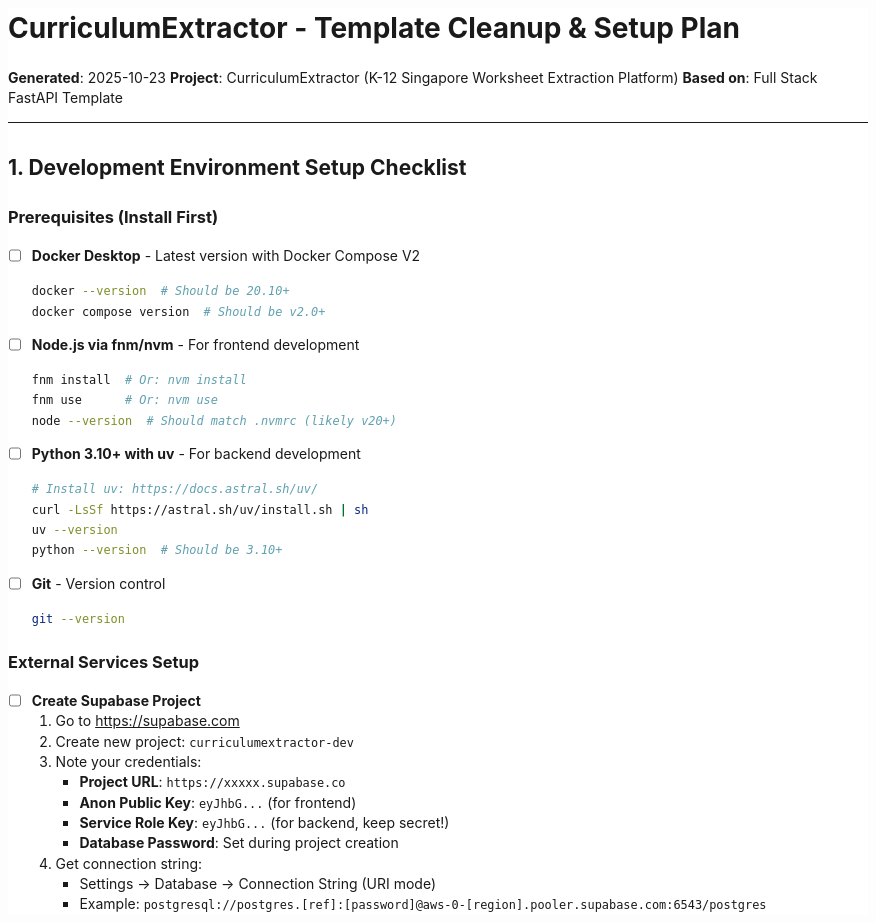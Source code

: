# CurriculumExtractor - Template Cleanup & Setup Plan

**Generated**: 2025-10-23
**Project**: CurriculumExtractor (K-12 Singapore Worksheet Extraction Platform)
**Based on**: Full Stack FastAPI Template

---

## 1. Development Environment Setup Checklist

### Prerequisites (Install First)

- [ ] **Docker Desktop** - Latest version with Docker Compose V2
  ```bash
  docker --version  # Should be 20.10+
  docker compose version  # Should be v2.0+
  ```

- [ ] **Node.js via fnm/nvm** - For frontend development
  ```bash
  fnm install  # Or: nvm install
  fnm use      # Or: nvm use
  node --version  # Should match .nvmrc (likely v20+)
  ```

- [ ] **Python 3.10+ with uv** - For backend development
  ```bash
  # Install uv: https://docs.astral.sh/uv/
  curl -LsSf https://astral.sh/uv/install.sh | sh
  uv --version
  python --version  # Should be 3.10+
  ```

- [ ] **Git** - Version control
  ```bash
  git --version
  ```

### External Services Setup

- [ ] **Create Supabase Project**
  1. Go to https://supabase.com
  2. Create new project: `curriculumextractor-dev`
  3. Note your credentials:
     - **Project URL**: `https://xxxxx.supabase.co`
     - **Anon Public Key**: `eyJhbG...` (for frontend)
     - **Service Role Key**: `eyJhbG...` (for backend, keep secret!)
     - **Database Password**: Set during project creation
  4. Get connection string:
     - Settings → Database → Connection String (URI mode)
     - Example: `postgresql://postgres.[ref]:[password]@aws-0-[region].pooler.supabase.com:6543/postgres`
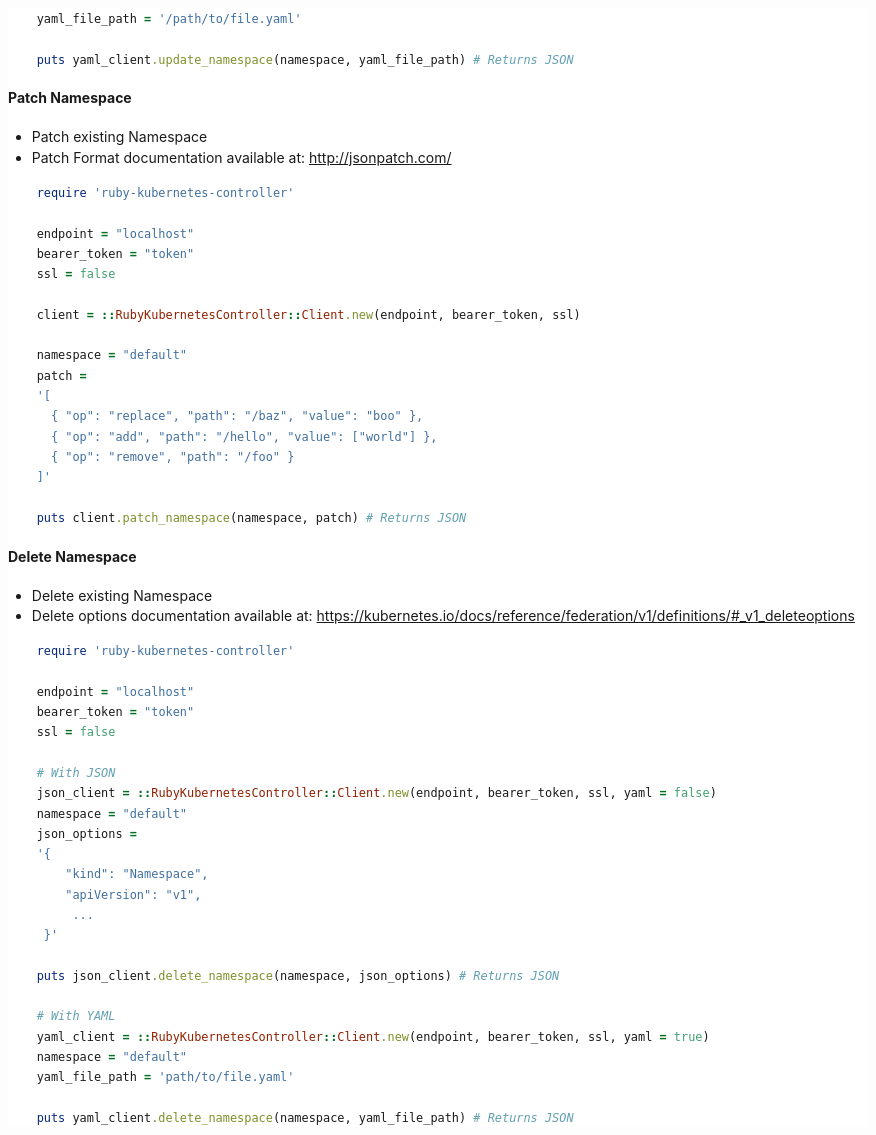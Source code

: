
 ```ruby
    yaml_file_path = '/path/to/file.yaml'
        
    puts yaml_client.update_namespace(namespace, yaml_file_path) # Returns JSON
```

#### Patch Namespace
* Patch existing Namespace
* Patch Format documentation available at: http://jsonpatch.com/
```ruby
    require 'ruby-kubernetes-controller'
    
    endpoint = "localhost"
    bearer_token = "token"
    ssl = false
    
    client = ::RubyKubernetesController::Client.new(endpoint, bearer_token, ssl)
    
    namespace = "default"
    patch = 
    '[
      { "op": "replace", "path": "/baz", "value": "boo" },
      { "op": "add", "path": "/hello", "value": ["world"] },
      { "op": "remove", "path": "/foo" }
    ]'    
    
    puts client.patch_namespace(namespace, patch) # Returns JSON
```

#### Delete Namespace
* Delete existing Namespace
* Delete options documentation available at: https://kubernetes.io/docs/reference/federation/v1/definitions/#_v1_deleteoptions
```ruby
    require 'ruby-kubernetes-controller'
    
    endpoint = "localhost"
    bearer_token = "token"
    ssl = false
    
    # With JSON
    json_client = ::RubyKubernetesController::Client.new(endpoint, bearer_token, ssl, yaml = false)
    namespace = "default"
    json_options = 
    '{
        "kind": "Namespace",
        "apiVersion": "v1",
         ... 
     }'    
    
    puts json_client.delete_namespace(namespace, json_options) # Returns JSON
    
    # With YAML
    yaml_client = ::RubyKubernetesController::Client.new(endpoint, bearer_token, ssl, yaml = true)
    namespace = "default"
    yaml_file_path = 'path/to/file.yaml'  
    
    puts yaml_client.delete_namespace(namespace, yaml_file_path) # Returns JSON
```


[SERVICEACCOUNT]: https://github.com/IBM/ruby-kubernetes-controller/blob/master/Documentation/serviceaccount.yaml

● What is expected
Consider the string "available". State how many lines of the data contain it, giving the number alone.

● Exercise result
2